The currency fell against the majority of its 16 most-traded peers as Governor Stephen Poloz maintained the benchmark rate on overnight loans between commercial banks at 1 percent for the 25th consecutive meeting, as forecast by all 23 economists in a Bloomberg News survey. Inflation will remain less than the 2 percent target until the end of 2015, two quarters longer than forecast in July, with the risks of further weakness taking on “increasing importance,” the bank said.
“We’ll be lucky to see dollar/CAD stick to current levels in a three to six month time frame,” said Geoffrey Yu, a senior foreign-exchange strategist at UBS AG, by phone from London. “Unless data begins to register blowout numbers, like 3 percent inflation for three straight months, it’s really hard to see Bank of Canada changing their tack anytime soon.”
The loonie, as the Canadian dollar is known for the image of the aquatic bird on the C$1 coin, fell 0.9 percent to C$1.0382 per U.S. dollar at 5 p.m. in Toronto.
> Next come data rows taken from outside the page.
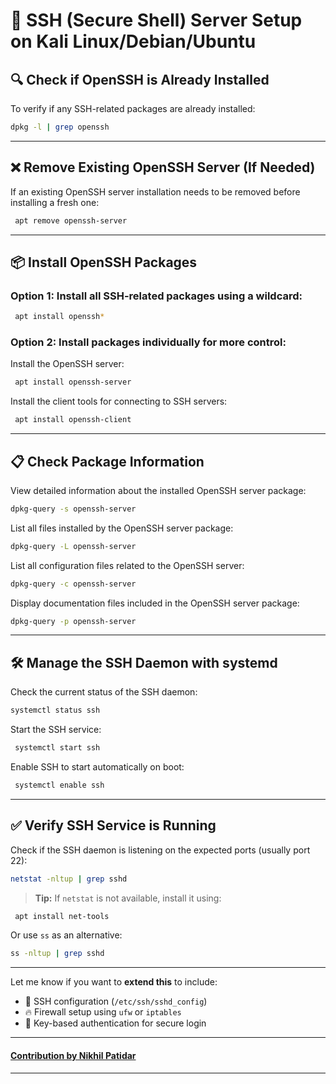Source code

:
# 🚀 SSH (Secure Shell) Server Setup on Kali Linux/Debian/Ubuntu

## 🔍 Check if OpenSSH is Already Installed

To verify if any SSH-related packages are already installed:

```bash
dpkg -l | grep openssh
```

---

## ❌ Remove Existing OpenSSH Server (If Needed)

If an existing OpenSSH server installation needs to be removed before installing a fresh one:

```bash
 apt remove openssh-server
```

---

## 📦 Install OpenSSH Packages

### Option 1: Install all SSH-related packages using a wildcard:

```bash
 apt install openssh*
```

### Option 2: Install packages individually for more control:

Install the OpenSSH server:

```bash
 apt install openssh-server
```

Install the client tools for connecting to SSH servers:

```bash
 apt install openssh-client
```

---

## 📋 Check Package Information

View detailed information about the installed OpenSSH server package:

```bash
dpkg-query -s openssh-server
```

List all files installed by the OpenSSH server package:

```bash
dpkg-query -L openssh-server
```

List all configuration files related to the OpenSSH server:

```bash
dpkg-query -c openssh-server
```

Display documentation files included in the OpenSSH server package:

```bash
dpkg-query -p openssh-server
```

---

## 🛠️ Manage the SSH Daemon with systemd

Check the current status of the SSH daemon:

```bash
systemctl status ssh
```

Start the SSH service:

```bash
 systemctl start ssh
```

Enable SSH to start automatically on boot:

```bash
 systemctl enable ssh
```

---

## ✅ Verify SSH Service is Running

Check if the SSH daemon is listening on the expected ports (usually port 22):

```bash
netstat -nltup | grep sshd
```

> **Tip:** If `netstat` is not available, install it using:

```bash
 apt install net-tools
```

Or use `ss` as an alternative:

```bash
ss -nltup | grep sshd
```

---

Let me know if you want to **extend this** to include:

- 🔧 SSH configuration (`/etc/ssh/sshd_config`)  
- 🔥 Firewall setup using `ufw` or `iptables`  
- 🔐 Key-based authentication for secure login  


---
#### [**Contribution by Nikhil Patidar**](https://github.com/nikhilpatidar01?new_signup=true) 
---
It dropped to as low as C$1.0397, or 1.1 percent, the biggest drop since June 20. One loonie buys 96.32 U.S. cents.
The currency traded weaker than its 50-, 100-, and 200-day moving averages for the first time since Oct. 16.
“Those risks are balanced as we sit here,” Poloz said when asked if Canadian interest rate rises or cuts were equally likely. “Policy is dependent on the data flow and how it impacts our outlook for inflation.”
Canada’s benchmark 10-year government bonds rose, with yields falling five basis points, or 0.05 percentage point, to 2.43 percent, touching the lowest since July 23. The 1.5 percent security maturing in June 2023 added 40 cents to C$92.06.
Poloz’s predecessor Mark Carney inserted the so-called tightening bias last year to curb mounting household debts, which he called the greatest danger to the Canadian economy.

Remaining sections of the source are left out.